Europe has been trailing behind in the manufacturing and design of cutting-edge chips. This is partly due to management decisions over the last years and decades, but also due to the simple fact that European companies often cannot keep up with American, Korean or Taiwanese investments. While welcoming the European Chips Act, it is already clear to industriAll Europe that the EU strategy will not pay off in the short term. However, in the long run, it is likely to strengthen the chip value chain and foster European strategic autonomy.

Regional imbalance 

The concentration of semiconductor fabs in certain EU regions has led to collaboration across the value chain, but also risks creating geographical imbalances in resource allocation. We already see that the bulk of investments is planned in countries with the deepest pockets. It is therefore essential that the overall strategy considers the regional dimension as well as the social and the territorial cohesion of the European Union.
The semiconductor industry is also witnessing a significant increase in investments globally. Those massive investments could lead to the risk of overcapacity in the industry. A subsidy race must be avoided, and funds have to be spent efficiently without creating overcapacities and market distortions.

Skills shortages 

Skills shortages are likely to hinder the development of the chip industries. To avoid this, major efforts to up- and reskill the workforce need to be made.

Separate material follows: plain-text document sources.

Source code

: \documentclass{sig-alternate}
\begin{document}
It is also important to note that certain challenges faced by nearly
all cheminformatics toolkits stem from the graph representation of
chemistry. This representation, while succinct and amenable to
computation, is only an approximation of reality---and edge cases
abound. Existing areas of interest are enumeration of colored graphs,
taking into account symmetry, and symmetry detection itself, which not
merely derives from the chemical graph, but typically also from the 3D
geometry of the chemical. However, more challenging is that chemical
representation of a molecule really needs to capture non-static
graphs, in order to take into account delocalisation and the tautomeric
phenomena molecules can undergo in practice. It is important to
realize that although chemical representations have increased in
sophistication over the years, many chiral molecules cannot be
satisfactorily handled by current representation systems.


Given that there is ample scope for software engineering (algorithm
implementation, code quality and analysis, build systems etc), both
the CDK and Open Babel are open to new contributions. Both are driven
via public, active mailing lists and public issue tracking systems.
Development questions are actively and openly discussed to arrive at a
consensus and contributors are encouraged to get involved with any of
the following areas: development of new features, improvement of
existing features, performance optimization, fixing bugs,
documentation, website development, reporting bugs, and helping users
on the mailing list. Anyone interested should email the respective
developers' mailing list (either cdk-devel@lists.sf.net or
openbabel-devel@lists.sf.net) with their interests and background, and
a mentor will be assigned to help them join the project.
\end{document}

It is essential that the investment promised not only goes into the new facilities, but also into training.
Social conditionalities 

Significant public funds are being allocated to attract investments into the chip sector. This can be highly questionable when there are no conditionalities attached. Unlike the US Act, the EU Chips Act lacks workforce-related terms and conditions. The attractiveness of semiconductor companies is also a major issue on which a great deal of effort needs to be focused in the short/medium term, particularly in the areas of working conditions, competitive salary conditions and values issues (diversity and ESG). The responsibility of companies appears to be strongly engaged here.

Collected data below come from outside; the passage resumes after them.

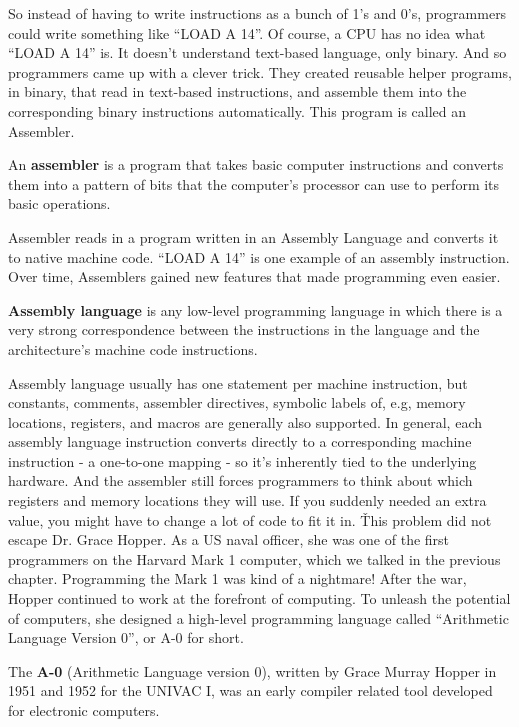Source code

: So instead of having to write instructions as a bunch of 1's and 0's, programmers could write something like ``LOAD A
14''. Of course, a CPU has no idea what ``LOAD A 14'' is. It doesn't understand text-based language, only binary. And
so programmers came up with a clever trick. They created reusable helper programs, in binary, that read in text-based
instructions, and assemble them into the corresponding binary instructions automatically. This program is called an
Assembler.

\bd[Assembler]
An \textbf{assembler} is a program that takes basic computer instructions and converts them into a pattern of bits
that the computer's processor can use to perform its basic operations.
\ed

Assembler reads in a program written in an Assembly Language and converts it to native machine code. ``LOAD A 14'' is
one example of an assembly instruction. Over time, Assemblers gained new features that made programming even easier.

\textbf{Assembly language} is any low-level programming language in which there is a very strong correspondence
between the instructions in the language and the architecture's machine code instructions.
\ed

Assembly language usually has one statement per machine instruction, but constants, comments, assembler directives,
symbolic labels of, e.g, memory locations, registers, and macros are generally also supported. In general, each
assembly language instruction converts directly to a corresponding machine instruction - a one-to-one mapping - so
it's inherently tied to the underlying hardware. And the assembler still forces programmers to think about which
registers and memory locations they will use. If you suddenly needed an extra value, you might have to change a lot
of code to fit it in. \v

This problem did not escape Dr. Grace Hopper. As a US naval officer, she was one of the first programmers on the
Harvard Mark 1 computer, which we talked in the previous chapter. Programming the Mark 1 was kind of a nightmare!
After the war, Hopper continued to work at the forefront of computing. To unleash the potential of computers, she
designed a high-level programming language called ``Arithmetic Language Version 0'', or A-0 for short.

\bd[A-0]
The \textbf{A-0} (Arithmetic Language version 0), written by Grace Murray Hopper in 1951 and 1952 for the UNIVAC I,
was an early compiler related tool developed for electronic computers.
\ed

Together with social and employment conditions, funding must also be linked to sustainability clauses and conditions. The EU Chips Act only considers the environmental impact based on the final product’s performance and the manufacturing process. When deciding on EU Funds and State aid, the Commission should ensure coherence with EU sustainability goals.

IndustriAll Europe Deputy General Secretary, Isabelle Barthès, said:

Europe is clearly lagging behind in the chips race: chip giants are not European, and European investment remains limited compared to other regions of the globe. The EU might not be able to reach its 20% target of the world production in 2030. However, the EU has become aware of its de-industrialisation and of the fact that many countries around the world have introduced industrial policies. The European strategy is taking shape but more efforts have to be made including on skills, working conditions and environmental issues.

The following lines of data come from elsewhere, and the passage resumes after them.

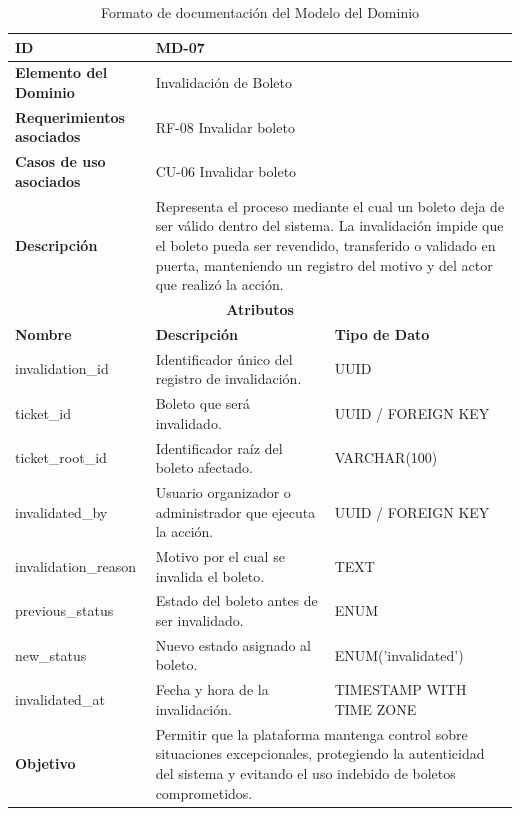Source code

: \documentclass[12pt,letterpaper]{article}
\begin{document}
\begin{table}[H]
\centering
\scriptsize
\renewcommand{\arraystretch}{1.12}
\setlength{\tabcolsep}{4pt}

\begin{tabularx}{\textwidth}{|p{3.2cm}|X|p{3.8cm}|}
\hline
\textbf{ID} & MD-07 & \\ \hline

\textbf{Elemento del Dominio} & 
\multicolumn{2}{X|}{Invalidación de Boleto} \\ \hline

\textbf{Requerimientos asociados} & 
\multicolumn{2}{X|}{RF-08 Invalidar boleto} \\ \hline

\textbf{Casos de uso asociados} & 
\multicolumn{2}{X|}{CU-06 Invalidar boleto} \\ \hline

\textbf{Descripción} & 
\multicolumn{2}{X|}{Representa el proceso mediante el cual un boleto deja de ser válido dentro del sistema. La invalidación impide que el boleto pueda ser revendido, transferido o validado en puerta, manteniendo un registro del motivo y del actor que realizó la acción.} \\ \hline

\multicolumn{3}{|c|}{\textbf{Atributos}} \\ \hline

\textbf{Nombre} & \textbf{Descripción} & \textbf{Tipo de Dato} \\ \hline

invalidation\_id & Identificador único del registro de invalidación. & UUID \\ \hline
ticket\_id & Boleto que será invalidado. & UUID / FOREIGN KEY \\ \hline
ticket\_root\_id & Identificador raíz del boleto afectado. & VARCHAR(100) \\ \hline
invalidated\_by & Usuario organizador o administrador que ejecuta la acción. & UUID / FOREIGN KEY \\ \hline
invalidation\_reason & Motivo por el cual se invalida el boleto. & TEXT \\ \hline
previous\_status & Estado del boleto antes de ser invalidado. & ENUM\\ \hline
new\_status & Nuevo estado asignado al boleto. & ENUM('invalidated') \\ \hline
invalidated\_at & Fecha y hora de la invalidación. & TIMESTAMP WITH TIME ZONE \\ \hline

\textbf{Objetivo} & 
\multicolumn{2}{X|}{Permitir que la plataforma mantenga control sobre situaciones excepcionales, protegiendo la autenticidad del sistema y evitando el uso indebido de boletos comprometidos.} \\ \hline

\end{tabularx}

\caption{Formato de documentación del Modelo del Dominio}
\label{tab:modelo_dominio_invalidacion_boleto}
\normalsize
\end{table}
\end{document}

“While industrial policy is increasingly meddling with geopolitics, we should make sure that the industrial strategy does not become a chip war, fueling a global dispute. Indeed, the collaboration between companies, both domestically and internationally, can help optimise production capacity and reduce the risk of overcapacity. We need to weigh carefully the notions of strategic autonomy and strategic interdependence, without running the risk of instrumentalisation of the chip supply chains for political gains.

“As trade unions, we must ensure at European and national level that the money invested benefits workers and all regions.”